» Problem to solve: Extract all lines that hold "creating" from the records below.

(Records for this task)

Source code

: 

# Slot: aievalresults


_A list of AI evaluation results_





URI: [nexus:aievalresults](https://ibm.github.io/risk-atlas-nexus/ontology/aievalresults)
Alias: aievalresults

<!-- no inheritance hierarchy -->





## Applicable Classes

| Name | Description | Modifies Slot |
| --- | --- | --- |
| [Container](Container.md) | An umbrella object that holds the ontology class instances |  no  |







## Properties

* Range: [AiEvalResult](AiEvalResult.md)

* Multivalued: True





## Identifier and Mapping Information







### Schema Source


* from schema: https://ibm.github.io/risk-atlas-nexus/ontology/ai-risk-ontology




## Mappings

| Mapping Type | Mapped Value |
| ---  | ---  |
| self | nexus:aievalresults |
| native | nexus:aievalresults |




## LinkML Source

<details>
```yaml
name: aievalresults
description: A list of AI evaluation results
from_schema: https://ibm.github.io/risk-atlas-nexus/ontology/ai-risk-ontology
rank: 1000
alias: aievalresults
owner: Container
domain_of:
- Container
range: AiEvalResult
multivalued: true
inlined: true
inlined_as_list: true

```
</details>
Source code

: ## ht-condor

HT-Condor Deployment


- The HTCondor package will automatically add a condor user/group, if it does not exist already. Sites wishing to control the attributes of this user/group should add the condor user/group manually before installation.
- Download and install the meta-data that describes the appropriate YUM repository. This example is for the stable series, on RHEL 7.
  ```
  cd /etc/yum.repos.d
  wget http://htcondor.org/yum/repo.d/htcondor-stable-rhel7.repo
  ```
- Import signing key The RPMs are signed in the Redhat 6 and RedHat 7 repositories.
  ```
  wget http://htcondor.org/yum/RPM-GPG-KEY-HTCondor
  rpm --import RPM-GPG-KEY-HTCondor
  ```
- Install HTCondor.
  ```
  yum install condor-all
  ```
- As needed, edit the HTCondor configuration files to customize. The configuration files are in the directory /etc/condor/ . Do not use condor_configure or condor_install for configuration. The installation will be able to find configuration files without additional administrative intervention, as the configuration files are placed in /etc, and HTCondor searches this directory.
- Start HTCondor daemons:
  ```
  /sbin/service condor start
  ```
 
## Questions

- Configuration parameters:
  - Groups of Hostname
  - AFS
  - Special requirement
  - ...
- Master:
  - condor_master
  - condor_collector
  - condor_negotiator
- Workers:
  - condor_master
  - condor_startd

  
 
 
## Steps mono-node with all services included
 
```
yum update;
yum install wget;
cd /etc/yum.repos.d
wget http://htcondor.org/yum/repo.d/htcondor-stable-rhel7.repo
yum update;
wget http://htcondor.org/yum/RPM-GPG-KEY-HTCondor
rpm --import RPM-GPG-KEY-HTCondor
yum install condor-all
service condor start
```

(End Records for this task)
(Records for this task)

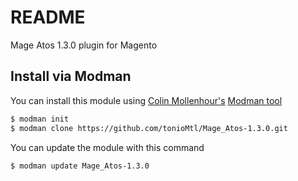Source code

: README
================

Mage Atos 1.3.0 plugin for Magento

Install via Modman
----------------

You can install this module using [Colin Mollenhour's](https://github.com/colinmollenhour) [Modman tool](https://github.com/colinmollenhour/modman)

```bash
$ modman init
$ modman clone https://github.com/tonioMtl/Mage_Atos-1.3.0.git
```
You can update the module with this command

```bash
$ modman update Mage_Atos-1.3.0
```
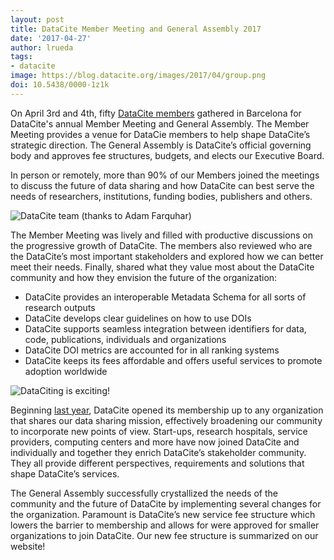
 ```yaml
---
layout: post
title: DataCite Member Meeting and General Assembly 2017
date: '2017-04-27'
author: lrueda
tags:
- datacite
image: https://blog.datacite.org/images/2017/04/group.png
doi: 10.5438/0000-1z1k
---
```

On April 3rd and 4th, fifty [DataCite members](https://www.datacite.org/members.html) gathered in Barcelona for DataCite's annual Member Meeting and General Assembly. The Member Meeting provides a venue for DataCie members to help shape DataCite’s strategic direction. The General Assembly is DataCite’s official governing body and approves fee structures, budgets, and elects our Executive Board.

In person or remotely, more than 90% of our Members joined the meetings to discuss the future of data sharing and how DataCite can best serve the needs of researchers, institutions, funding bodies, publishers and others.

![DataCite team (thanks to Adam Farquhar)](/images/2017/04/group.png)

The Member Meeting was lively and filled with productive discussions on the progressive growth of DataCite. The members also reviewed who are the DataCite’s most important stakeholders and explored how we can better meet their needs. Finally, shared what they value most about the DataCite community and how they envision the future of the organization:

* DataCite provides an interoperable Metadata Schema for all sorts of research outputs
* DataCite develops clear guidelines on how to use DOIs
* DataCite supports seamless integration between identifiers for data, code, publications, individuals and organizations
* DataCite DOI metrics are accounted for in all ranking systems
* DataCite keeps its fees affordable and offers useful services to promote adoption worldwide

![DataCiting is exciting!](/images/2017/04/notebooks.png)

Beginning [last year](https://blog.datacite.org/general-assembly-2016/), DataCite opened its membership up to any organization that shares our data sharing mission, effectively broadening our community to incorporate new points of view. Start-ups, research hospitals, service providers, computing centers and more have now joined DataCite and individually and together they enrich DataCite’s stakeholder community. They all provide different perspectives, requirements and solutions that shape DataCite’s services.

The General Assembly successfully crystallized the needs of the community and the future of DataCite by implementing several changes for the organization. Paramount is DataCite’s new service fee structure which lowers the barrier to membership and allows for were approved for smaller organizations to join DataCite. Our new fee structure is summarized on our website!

(End Records for this task)
(Records for this task)

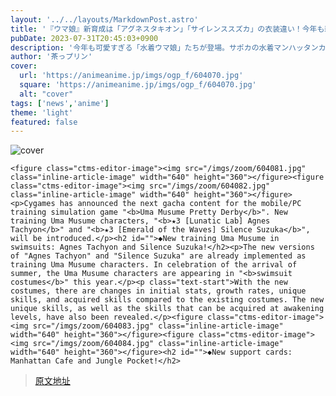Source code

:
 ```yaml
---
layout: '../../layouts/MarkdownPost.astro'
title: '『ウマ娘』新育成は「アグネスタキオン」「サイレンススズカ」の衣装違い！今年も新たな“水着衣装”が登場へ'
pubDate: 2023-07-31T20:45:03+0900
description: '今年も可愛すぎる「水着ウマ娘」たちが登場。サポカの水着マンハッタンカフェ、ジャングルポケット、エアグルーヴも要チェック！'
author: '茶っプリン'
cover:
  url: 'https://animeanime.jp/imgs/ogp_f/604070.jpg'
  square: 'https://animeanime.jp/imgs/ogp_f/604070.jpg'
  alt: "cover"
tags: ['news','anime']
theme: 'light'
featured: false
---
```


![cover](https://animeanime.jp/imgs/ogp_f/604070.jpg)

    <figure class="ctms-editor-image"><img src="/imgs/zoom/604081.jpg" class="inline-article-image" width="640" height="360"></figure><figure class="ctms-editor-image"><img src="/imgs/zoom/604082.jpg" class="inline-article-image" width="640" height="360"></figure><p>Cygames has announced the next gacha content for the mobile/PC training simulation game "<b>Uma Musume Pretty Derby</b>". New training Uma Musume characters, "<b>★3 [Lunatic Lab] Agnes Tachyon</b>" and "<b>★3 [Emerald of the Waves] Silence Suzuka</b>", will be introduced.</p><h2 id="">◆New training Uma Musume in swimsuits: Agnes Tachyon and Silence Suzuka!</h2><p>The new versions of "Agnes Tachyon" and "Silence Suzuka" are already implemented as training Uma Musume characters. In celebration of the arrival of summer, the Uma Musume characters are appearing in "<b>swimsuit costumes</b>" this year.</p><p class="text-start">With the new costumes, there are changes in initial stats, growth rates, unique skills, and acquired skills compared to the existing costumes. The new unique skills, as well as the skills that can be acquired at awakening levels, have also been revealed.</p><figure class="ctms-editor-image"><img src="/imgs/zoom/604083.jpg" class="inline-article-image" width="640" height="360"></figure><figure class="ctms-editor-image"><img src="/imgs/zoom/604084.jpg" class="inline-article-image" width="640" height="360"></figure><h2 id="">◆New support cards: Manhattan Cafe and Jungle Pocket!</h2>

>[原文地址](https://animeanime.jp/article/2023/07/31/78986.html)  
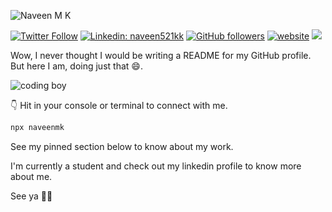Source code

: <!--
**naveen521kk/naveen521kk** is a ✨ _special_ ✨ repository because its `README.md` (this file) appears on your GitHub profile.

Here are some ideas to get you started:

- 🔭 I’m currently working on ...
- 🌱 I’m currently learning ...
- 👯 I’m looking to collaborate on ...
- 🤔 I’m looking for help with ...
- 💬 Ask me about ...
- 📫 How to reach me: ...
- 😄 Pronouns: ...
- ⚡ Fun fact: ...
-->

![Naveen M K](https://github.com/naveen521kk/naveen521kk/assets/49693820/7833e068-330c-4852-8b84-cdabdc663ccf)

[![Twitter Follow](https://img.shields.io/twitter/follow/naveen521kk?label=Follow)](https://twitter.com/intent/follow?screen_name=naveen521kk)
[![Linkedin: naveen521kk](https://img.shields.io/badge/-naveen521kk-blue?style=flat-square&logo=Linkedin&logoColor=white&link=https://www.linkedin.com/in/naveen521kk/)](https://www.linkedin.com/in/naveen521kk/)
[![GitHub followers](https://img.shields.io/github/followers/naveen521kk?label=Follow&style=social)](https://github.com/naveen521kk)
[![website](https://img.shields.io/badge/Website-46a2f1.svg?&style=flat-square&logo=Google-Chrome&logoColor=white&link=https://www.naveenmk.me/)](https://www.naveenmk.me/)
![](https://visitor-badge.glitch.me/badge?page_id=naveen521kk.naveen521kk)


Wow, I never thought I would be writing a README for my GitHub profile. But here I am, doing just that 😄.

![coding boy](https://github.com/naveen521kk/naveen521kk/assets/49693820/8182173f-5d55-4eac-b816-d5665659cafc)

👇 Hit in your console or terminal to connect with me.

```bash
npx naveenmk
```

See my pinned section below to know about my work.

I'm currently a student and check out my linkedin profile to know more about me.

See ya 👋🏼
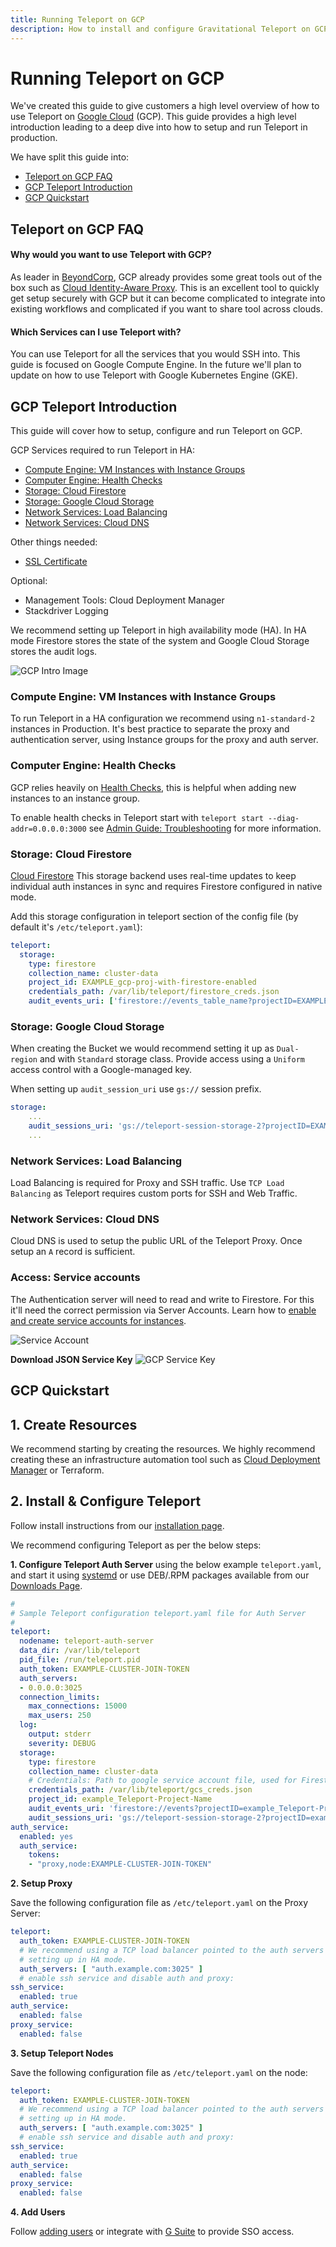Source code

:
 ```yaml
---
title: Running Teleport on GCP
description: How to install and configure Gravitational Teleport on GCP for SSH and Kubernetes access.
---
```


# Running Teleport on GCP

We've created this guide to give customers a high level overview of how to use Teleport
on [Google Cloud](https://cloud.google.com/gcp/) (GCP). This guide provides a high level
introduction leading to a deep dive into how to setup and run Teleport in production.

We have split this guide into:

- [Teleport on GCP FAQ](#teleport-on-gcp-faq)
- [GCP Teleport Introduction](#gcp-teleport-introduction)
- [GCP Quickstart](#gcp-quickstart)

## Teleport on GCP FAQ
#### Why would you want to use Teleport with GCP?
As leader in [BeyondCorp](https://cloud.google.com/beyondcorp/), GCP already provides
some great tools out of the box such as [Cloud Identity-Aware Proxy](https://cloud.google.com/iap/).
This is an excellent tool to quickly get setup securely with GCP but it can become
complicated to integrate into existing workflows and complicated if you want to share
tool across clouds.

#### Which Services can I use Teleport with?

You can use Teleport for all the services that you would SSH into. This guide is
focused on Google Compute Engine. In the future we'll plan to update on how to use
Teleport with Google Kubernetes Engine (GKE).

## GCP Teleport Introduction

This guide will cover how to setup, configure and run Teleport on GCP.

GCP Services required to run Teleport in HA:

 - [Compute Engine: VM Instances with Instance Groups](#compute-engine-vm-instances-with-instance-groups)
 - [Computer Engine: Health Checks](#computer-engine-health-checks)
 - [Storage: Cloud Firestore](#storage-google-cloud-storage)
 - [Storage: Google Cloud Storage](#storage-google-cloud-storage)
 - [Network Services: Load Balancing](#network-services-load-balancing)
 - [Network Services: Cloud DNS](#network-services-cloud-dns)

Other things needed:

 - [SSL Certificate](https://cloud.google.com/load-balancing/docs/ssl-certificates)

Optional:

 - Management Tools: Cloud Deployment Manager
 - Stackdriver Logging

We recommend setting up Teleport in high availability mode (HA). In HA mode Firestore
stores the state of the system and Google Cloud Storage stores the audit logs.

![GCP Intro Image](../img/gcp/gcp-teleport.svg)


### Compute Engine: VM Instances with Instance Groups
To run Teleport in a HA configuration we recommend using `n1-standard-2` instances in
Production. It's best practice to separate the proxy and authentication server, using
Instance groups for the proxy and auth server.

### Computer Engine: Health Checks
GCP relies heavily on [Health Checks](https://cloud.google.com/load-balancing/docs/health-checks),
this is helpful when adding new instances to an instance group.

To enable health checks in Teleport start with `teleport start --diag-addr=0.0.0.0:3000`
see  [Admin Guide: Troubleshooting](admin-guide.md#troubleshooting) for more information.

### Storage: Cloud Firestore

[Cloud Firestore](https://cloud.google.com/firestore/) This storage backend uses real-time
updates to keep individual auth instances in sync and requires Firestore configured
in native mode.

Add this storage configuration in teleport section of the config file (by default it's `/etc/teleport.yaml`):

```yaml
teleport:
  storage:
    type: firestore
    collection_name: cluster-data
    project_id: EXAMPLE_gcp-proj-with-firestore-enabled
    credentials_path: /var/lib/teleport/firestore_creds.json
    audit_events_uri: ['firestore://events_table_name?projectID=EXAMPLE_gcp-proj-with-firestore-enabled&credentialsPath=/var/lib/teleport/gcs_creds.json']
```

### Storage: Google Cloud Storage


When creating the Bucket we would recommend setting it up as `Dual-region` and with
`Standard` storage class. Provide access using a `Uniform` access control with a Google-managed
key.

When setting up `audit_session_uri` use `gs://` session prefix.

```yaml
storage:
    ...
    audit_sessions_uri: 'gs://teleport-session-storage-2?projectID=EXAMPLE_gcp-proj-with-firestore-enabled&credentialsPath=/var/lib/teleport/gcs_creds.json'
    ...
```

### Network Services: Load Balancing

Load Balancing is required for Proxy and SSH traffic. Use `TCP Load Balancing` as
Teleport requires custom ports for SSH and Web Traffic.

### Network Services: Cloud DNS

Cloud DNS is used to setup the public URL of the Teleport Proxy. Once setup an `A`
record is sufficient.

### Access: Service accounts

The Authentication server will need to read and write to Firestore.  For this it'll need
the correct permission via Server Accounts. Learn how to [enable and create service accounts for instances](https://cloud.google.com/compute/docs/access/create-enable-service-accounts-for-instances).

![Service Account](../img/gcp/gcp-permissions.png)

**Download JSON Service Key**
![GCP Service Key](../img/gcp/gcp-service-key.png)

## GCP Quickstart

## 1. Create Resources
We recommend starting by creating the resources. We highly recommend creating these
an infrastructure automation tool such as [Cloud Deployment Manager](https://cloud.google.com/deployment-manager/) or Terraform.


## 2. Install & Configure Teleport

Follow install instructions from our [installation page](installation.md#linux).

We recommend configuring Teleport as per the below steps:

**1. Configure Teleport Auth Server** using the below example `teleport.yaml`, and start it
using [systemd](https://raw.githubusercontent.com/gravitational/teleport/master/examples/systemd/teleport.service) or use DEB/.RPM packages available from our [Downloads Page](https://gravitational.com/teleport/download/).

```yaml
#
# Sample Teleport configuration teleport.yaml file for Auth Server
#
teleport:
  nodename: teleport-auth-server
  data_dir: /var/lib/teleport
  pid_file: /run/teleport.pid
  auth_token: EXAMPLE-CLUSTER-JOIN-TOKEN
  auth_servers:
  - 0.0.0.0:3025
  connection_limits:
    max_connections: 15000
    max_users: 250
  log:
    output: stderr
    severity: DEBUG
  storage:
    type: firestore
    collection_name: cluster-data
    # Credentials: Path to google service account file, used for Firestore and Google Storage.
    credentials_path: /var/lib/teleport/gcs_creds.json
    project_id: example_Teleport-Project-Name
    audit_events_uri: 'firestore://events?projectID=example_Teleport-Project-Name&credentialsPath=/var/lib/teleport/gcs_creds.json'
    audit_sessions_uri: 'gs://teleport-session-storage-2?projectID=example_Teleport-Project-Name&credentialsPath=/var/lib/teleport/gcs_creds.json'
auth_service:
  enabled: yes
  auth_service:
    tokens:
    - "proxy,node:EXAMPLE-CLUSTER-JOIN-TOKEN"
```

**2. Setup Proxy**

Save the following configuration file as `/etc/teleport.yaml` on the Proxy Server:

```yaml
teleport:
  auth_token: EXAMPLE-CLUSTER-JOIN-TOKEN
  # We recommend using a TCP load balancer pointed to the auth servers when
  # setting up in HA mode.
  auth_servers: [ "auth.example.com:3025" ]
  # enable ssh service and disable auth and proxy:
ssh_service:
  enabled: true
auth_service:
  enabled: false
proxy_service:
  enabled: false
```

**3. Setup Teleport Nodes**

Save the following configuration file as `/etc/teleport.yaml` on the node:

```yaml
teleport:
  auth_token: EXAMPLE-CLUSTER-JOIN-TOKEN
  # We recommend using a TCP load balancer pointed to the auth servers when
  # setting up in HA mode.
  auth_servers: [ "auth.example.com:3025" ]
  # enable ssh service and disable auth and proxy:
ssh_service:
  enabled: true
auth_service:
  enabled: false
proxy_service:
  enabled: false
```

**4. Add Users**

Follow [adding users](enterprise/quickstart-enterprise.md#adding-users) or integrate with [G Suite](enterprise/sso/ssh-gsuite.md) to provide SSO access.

(End Records for this task)

» Output of the task:
When creating the Bucket we would recommend setting it up as `Dual-region` and with
We recommend starting by creating the resources. We highly recommend creating these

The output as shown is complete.